Immunohistochemistry (IHC) staining revealed moderate infiltration of B4GALT1 expressing T-cells in the tumor tissue. Teratocarcinoma cells expressed more B4GALT1 protein than cells of pure seminomas (Fig. S7 and Table S1). Given the up-regulation of epidermal growth factor receptor (EGFR) signaling pathways in GCC and B4GALT1 mediated inhibition of EGFR signaling in hepatocellular carcinoma, it could be assumed hypothetically that B4GALT1 expression renders lymphocytes potent to exert immunosurveillance, perhaps via interference with EGFR dimerization or phosphorylation.
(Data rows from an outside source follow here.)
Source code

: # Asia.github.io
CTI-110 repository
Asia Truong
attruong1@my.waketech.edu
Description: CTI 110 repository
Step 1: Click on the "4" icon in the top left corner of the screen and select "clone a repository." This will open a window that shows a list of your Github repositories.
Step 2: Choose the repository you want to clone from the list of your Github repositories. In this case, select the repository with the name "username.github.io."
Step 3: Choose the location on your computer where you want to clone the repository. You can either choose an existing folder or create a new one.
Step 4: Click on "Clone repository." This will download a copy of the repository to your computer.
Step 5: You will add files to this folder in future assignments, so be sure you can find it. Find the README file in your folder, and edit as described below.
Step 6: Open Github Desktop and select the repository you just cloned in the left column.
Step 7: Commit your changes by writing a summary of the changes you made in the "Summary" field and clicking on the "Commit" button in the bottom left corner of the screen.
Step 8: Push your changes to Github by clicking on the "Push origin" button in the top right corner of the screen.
We conclude that B4GALT1 expression levels in T-lymphocytes from leukapheresis products of patients with GCC scheduled for salvage HDCT and ASCR seem to be relevant for tumor control and may represent a novel candidate biomarker in such patients. As our study was performed retrospectively and in relapse patients scheduled for salvage HDCT, who had already undergone chemotherapy, expression of B4GALT1 should be evaluated prospectively and may include also patients at initial diagnosis, especially in order to see if the preceding chemotherapy and stimulation with G-CSF have altered the B4GALT1 expression levels. Moreover, strategies of T-cell modulation particularly in patients with low B4GALT1 expression levels in T-lymphocytes may be worthwhile to be studied in further clinical trials.